L’autorisation aux policiers et gendarmes, en dehors de leur service, de porter leur arme et d’accéder à des établissements recevant du public

Le Gouvernement ne manque pas d’étonner avec l’article 25 qui autorise policiers et gendarmes à garder leur arme lorsqu’ils sont hors service et les autorise à pénétrer dans des établissements accueillant du public avec leur arme.

Cependant, l’instruction relative à l’arme individuelle ou de service du ministère de l’Intérieur en date du 09 mars 2017 (INTC 1707795J) rappelait « quel qu’en soit le fondement juridique, l’usage de l’arme est soumis au principe d’absolue nécessité et de proportionnalité. »

Ainsi, la question qui s’impose est de savoir sur quel fondement juridique et pas seulement les « épisodes terroristes » justifient qu’un policier ou qu’un gendarme porte une arme hors service et pénètre dans un établissement recevant du public.

Si la loi devait entrer en vigueur et que l’article 25 était adopté, les policiers et gendarmes seraient autorisés à circuler dans les établissements accueillants du public et en faire usage, si besoin.

 

Conclusion :

L’analyse de ces trois articles démontre une large restriction des libertés et un cadre plus strict visant à la protection de la Police.

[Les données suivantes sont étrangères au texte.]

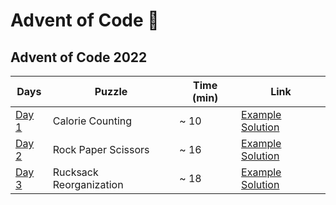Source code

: # Advent of Code 🎄

## Advent of Code 2022

| **Days**                                     | **Puzzle**              | **Time (min)** | **Link**                         |
|----------------------------------------------|-------------------------|----------------|----------------------------------|
| [Day 1](https://adventofcode.com/2022/day/1) | Calorie Counting        | ~ 10           | [Example Solution](2022/day1.py) |
| [Day 2](https://adventofcode.com/2022/day/2) | Rock Paper Scissors     | ~ 16           | [Example Solution](2022/day2.py) |
| [Day 3](https://adventofcode.com/2022/day/3) | Rucksack Reorganization | ~ 18           | [Example Solution](2022/day3.py) |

Or, tout cela s’expliquerait par l’insécurité endiguée par les incivilités et autres violences.

Le seul moyen, selon le Gouvernement, est d’accroître les prérogatives de la Police (police municipal, militaire de la gendarmerie) afin d’assurer une sécurité globale des Français et du territoire national alors même que la France fait face à un contexte de violences policières récurrentes.

Par conséquent, il convient de s’interroger sur l’opportunité d’une telle loi qui ne résout pas les problèmes sociaux de fond mais qui les accroît.

A cela, s’ajoute l’étonnement de la commission des lois du Sénat concernant l’initiative du Gouvernement de créer une commission « indépendante » alors même que la proposition de loi relative à la sécurité globale est en pleine navette parlementaire.

La création de cette instance indépendante décidée par le Gouvernement interroge sur les conditions de la séparation des pouvoirs et sur l’avenir de cette proposition de loi.

« Quand le gouvernement viole les droits du peuple, l’insurrection est pour le peuple le plus sacré et le plus indispensable des devoirs. » Robespierre.